Many of the articles I read suggested caffeine and alcohol could be the cause of my sleep disruption, so I begrudingly switched to my morning coffee to a 50/50 blend of regular and decaf coffee and limited my caffeine consumption to before 10am. When that didn't make an impact, I decided to try taking a hiatus from my daily glass (or 3) of wine. Lo, and behold, I started sleeping through the night regularly for the first time in I can't remember how long, probably since before my twins were born, and they'll be 14 in May.

And then COVID hit the U.S. Fine time to give up wine.

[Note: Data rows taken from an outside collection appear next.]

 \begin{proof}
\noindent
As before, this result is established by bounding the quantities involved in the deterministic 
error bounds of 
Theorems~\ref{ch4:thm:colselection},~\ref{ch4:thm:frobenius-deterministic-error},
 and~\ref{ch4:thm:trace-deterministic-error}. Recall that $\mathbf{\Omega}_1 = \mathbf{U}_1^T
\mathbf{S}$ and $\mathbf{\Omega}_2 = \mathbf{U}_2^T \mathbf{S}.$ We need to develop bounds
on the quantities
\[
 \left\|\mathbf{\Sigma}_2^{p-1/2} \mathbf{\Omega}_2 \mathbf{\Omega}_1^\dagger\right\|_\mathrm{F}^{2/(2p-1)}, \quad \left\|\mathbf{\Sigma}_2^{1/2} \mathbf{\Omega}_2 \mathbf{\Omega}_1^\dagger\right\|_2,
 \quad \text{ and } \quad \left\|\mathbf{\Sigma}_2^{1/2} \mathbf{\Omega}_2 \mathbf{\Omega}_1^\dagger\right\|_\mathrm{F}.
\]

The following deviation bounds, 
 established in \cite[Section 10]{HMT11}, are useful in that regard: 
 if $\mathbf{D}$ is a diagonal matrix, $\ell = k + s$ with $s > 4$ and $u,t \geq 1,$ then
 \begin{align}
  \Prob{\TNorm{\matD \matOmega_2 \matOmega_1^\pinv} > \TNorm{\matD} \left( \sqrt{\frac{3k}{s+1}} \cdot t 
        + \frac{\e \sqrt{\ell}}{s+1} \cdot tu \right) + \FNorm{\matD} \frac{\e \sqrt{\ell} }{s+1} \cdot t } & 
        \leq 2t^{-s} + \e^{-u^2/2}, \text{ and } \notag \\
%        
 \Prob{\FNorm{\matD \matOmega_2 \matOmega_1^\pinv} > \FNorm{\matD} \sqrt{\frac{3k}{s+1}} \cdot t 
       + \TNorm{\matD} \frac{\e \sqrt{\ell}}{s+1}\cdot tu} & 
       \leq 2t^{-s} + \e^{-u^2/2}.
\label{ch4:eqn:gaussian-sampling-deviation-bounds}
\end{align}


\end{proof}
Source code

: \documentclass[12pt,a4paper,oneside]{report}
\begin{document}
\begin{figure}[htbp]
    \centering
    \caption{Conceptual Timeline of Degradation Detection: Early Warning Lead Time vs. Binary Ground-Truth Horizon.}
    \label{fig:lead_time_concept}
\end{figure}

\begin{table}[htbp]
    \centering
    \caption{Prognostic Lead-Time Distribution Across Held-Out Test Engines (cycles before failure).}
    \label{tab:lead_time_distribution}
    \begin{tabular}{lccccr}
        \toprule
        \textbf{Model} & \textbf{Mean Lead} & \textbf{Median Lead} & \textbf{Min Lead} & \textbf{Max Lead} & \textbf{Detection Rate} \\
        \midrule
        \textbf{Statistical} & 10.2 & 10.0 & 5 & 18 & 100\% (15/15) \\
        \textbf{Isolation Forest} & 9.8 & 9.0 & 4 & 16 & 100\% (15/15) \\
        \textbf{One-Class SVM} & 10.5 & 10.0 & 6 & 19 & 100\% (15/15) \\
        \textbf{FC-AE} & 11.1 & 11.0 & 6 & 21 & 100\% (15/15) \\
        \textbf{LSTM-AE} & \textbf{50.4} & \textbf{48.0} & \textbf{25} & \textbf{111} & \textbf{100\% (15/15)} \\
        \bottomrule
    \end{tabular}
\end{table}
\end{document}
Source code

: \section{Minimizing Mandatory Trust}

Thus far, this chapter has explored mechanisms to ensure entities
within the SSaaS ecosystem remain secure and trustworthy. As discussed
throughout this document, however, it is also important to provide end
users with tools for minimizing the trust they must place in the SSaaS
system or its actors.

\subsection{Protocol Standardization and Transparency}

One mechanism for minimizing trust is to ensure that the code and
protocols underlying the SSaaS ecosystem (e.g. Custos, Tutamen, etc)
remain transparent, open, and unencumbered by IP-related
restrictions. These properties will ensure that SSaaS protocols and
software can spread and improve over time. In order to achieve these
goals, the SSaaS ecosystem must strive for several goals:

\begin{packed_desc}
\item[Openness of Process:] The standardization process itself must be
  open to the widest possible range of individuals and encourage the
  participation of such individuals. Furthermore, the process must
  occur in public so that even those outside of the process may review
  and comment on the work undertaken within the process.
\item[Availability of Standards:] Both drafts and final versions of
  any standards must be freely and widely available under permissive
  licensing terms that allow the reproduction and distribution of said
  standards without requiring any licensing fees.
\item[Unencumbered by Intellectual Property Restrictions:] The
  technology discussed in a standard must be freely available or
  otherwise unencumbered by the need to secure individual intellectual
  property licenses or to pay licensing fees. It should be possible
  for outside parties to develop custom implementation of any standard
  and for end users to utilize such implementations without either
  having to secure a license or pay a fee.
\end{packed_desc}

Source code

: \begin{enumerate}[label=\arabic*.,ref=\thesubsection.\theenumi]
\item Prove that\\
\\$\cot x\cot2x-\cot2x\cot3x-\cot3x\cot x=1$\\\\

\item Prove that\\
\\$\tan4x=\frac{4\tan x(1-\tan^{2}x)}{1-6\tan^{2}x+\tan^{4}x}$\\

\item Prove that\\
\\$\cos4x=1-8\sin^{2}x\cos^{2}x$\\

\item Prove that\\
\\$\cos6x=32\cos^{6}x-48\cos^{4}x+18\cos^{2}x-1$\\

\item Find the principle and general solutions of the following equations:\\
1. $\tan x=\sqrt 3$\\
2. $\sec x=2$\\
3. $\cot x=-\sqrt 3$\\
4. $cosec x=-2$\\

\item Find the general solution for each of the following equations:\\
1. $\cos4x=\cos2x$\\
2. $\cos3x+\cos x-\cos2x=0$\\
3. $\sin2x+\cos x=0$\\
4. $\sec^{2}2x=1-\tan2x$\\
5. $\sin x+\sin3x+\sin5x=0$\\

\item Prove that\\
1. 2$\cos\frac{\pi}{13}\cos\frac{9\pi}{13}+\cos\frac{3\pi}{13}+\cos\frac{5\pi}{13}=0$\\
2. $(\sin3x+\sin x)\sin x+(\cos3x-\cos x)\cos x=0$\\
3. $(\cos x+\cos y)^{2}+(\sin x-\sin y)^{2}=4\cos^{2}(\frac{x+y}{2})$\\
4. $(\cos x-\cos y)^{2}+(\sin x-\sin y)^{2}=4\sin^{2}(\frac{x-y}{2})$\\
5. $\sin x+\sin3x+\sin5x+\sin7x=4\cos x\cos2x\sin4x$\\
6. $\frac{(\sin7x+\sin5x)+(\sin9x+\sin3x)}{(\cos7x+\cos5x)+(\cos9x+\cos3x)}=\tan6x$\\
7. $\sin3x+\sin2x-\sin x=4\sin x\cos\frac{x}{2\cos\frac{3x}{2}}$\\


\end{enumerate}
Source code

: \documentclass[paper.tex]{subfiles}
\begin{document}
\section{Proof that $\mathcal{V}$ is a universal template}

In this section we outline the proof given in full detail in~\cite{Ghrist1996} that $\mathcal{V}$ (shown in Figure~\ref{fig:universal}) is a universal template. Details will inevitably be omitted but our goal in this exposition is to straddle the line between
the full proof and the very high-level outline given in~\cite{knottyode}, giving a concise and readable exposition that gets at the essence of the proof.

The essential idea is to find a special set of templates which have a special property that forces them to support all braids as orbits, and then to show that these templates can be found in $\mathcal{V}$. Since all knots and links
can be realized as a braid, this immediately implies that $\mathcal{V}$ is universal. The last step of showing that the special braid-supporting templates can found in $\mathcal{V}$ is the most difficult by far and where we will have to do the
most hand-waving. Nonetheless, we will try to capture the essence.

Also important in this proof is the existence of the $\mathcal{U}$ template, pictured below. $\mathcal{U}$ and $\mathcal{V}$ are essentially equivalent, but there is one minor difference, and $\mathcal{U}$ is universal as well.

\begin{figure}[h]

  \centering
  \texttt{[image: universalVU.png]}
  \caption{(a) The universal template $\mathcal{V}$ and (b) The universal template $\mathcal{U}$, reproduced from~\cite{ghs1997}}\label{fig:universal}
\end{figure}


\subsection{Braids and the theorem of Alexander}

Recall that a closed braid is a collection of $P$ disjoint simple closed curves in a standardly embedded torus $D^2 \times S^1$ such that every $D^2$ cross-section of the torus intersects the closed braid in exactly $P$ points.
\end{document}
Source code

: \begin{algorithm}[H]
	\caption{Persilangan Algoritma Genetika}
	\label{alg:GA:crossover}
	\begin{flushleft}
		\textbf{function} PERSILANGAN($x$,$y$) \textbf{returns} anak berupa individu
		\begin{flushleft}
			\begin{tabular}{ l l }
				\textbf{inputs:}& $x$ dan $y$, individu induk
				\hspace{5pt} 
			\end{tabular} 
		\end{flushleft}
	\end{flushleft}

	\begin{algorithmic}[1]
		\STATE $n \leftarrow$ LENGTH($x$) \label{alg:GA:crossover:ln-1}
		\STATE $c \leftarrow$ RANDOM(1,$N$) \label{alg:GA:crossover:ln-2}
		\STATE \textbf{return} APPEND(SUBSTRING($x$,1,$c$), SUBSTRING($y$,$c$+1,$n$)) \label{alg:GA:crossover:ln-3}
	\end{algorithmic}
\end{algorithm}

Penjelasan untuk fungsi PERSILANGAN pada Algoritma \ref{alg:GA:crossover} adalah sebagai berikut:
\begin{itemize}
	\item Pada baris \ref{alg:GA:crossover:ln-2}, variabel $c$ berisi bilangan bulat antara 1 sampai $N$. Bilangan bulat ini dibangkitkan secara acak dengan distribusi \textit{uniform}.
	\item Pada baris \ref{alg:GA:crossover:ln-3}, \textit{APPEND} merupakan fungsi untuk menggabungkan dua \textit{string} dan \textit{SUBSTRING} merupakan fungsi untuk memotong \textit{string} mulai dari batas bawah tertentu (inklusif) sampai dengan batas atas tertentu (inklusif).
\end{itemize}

So, feeling the stress and anxiety creeping in, I started adding wine back in to my evening "relaxation" routine. And my sleep went right out the window. Back off wine, back to sleeping through the night. Damn it! It is the wine. {sigh}

I miss my wine. But I really love being able to sleep. And here's the thing I realized today: Maybe going off wine and reducing my caffeine and alcohol intake altogether is timely. Much as I would prefer to dull the worries I have about the devastating effects of our current events, sober awareness is exactly what we need right now. What I'm thinking about, most of all, is how this pandemic is impacting the most vulnerable members of our society - as if the gulf between the Haves and the Have Not's weren't already wide enough. My heart is aching for the artists and musicians and restaurant workers and many others who no longer have a viable income, for the kids who relied on breakfast & lunch no longer having meals, for the homeless population who don't have the luxury of "staying home" and "social distancing," and for the elderly and immuno-compromised among us who are at greater risk if they contract this virus. Me not getting to have wine is hardly a sacrifice.

And if I'm going to be sensitive to the needs of those who are most affected by this pandemic, then I need to be well rested and "mostly" sober. (Turns out having an occasional gin & tonic doesn't seem to adversely impact my sleep - Hurray!)